Crate macro_template 

macro-template is a procedural macro that generates repeated Rust code in multiple places with table-driven inputs.

Motivation

This crate is inspired by match-template and macro_find_and_replace.

When developing ScopeDB, we introduced these two proc-macros to generate repeated code for match arms and impls. I noticed that they share a common pattern: iterating over a table of values and generating code based on it. I wanted to unify these patterns into a single, concise, but flexible macro that can handle various use cases. That’s how macro-template was born.

Last but not least, I found seq-macro and borrowed some ideas from it, such as iterating over a range of numbers, characters, or bytes, and using a syntax #( ... )* to generate partial repeated substitutions. This eliminates the need for an extra template_match! to handle repetitions in match arms, and allows for more flexible code generation.

Go back to the beginning, why do you need macro_template::template! at all? Isn’t it the same as a simple macro_rules!?

macro_rules! impl_serialize {
    ($($ty:ty),* $(,)?) => {
        $(
            impl serde_core::Serialize for BSize<$ty> {
                fn serialize<S>(&self, ser: S) -> Result<S::Ok, S::Error>
                where
                    S: serde_core::Serializer,
                {
                    if ser.is_human_readable() {
                        ser.collect_str(self)
                    } else {
                        self.0.serialize(ser)
                    }
                }
            }
        )*
    };
}

impl_serialize!(u8, u16, u32, u64, usize);

Except that macro_template::template! supports more flexible substitution patterns as shown in the Examples section, template! has a concise syntax, and it saves you from declaring an extra macro_rules!, naming it, and invoking it.
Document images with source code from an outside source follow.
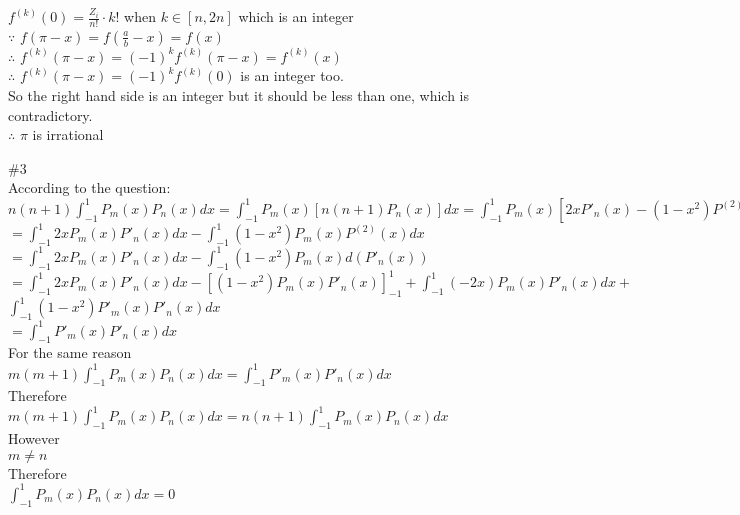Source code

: \documentclass{article}
\begin{document}
\hskip 1.1cm $\displaystyle f^{(k)}(0) = \frac{Z_i}{n!} \cdot k!$ when $k \in [n, 2n]$ which is an integer\\

$\because$ \qquad $f(\pi - x) = f(\frac{a}{b} - x) = f(x)$\\

$\therefore$ \qquad $f^{(k)}(\pi - x) = (-1)^kf^{(k)}(\pi - x) = f^{(k)}(x)$\\

$\therefore$ \qquad $f^{(k)}(\pi - x) = (-1)^k f^{(k)}(0)$ is an integer too.\\

So the right hand side is an integer but it should be less than one, which is contradictory.\\

$\therefore$ \qquad $\pi$ is irrational\\

\vskip 3cm

\textcolor[rgb]{0.00,0.00,0.50}{\#3}\\

According to the question:\\

$\displaystyle n(n+1) \int_{-1}^1 P_m(x) P_n(x) dx = \int_{-1}^1 P_m(x)[n(n+1)P_n(x)] dx = \int_{-1}^1 P_m(x)[2xP'_n(x) - (1-x^2)P^{(2)}(x)] dx$\\

\hskip 4.35cm $\displaystyle = \int_{-1}^1 2x P_m(x)P'_n(x) dx - \int_{-1}^1 (1-x^2) P_m(x) P^{(2)}(x) dx$\\

\hskip 4.35cm $\displaystyle = \int_{-1}^1 2x P_m(x) P'_n(x) dx - \int_{-1}^1 (1-x^2) P_m(x) d(P'_n(x))$\\

\hskip 4.35cm $\displaystyle = \int_{-1}^1 2x P_m(x) P'_n(x) dx - [(1-x^2) P_m(x) P'_n(x)]_{-1}^1 + \int_{-1}^1 (-2x) P_m(x) P'_n(x) dx +$\\

\hskip 4.69cm $\displaystyle \int_{-1}^1 (1-x^2) P'_m(x) P'_n(x) dx$\\

\hskip 4.35cm $\displaystyle = \int_{-1}^1 P'_m(x) P'_n(x) dx$\\

For the same reason\\

$\displaystyle m(m+1) \int_{-1}^1 P_m(x) P_n(x) dx = \int_{-1}^1 P'_m(x) P'_n(x) dx$\\

Therefore\\

$\displaystyle m(m+1) \int_{-1}^1 P_m(x) P_n(x) dx = n(n+1) \int_{-1}^1 P_m(x) P_n(x) dx$\\

However\\

$m \neq n$\\

Therefore\\

$\displaystyle \int_{-1}^1 P_m(x) P_n(x) dx = 0$\\

\vskip 3cm
\end{document}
The example above can be rewritten as:

macro_template::template! {
    for Ty in [u8, u16, u32, u64, usize] {
        impl serde_core::Serialize for BSize<Ty> {
            fn serialize<S>(&self, ser: S) -> Result<S::Ok, S::Error>
            where
                S: serde_core::Serializer,
            {
                if ser.is_human_readable() {
                    ser.collect_str(self)
                } else {
                    self.0.serialize(ser)
                }
            }
        }
    }
}

Examples

First, you can generate code with a template and a matrix of values:

macro_template::template! {
    for (Endian, Method) in [
        (LittleEndian, to_le_bytes),
        (BigEndian, to_be_bytes),
        (NativeEndian, to_ne_bytes)
    ],
    for (Ty, Width) in [
        (u16, 2),
        (u32, 4),
    ],
    {
        impl StoreBytes<Endian, Width> for Ty {
            fn store_bytes(&self) -> [u8; Width] {
                self.Method()
            }
        }
    }
}

Without splice syntax, the whole template body is repeated once for each row. You can also do substitutions only partially with #( ... )*. Like quote, a single separator token tree can be written before *, such as #( ... ),*. For example, to generate match arms:

macro_template::template! {
    for T in [Int, Real, Double] {
        match Foo {
            #( EvalType::T => { panic!("{}", EvalType::T); } ),*,
            EvalType::Other => unreachable!(),
        }
    }
}

When a template contains #( ... )* or #( ... ),*, template variables are substituted only inside the splice body, and surrounding tokens are emitted once. Surrounding identifiers stay literal, even when they have the same name as a template variable. If a value should vary, place it in the splice body.

Naturally, if the match arm differs left-hand side and right-hand side:

macro_template::template! {
    for (K, Value) in [
        (Apple, "apple"),
        (Banana, "banana"),
        (Cherry, "cherry"),
    ] {
        match kind {
            #( Kind::K => { println!("{}", Value); } ),*
        }
    }
}

Inputs can also be ranges of numbers, characters, or bytes. Range inputs are written directly after in, without surrounding brackets:

// sequential numeric counter
let tuple = (1000, 100, 10);
let mut sum = 0;
macro_template::template! {
    for i in 0..3 {
        sum += tuple.i;
    }
}
assert_eq!(sum, 1110);

// sequential character collector
let mut string = String::new();
macro_template::template! {
    for c in 'x'..='z' {
        string.push(c);
    }
}
assert_eq!(string, "xyz");

Integer ranges preserve the radix, suffix, and shared padding width from their bounds.

You can combine multiple iterators in a single template:

let mut values = vec![];

macro_template::template! {
    for Prefix in ["read", "write"],
    for Code in 200..=201 {
        values.push((Prefix, Code));
    }
}

assert_eq!(
    values,
    [("read", 200), ("read", 201), ("write", 200), ("write", 201)],
);

Multiple input clauses form a Cartesian product in clause order.

Macros

template

Generates repeated Rust code from one or more table-driven input clauses.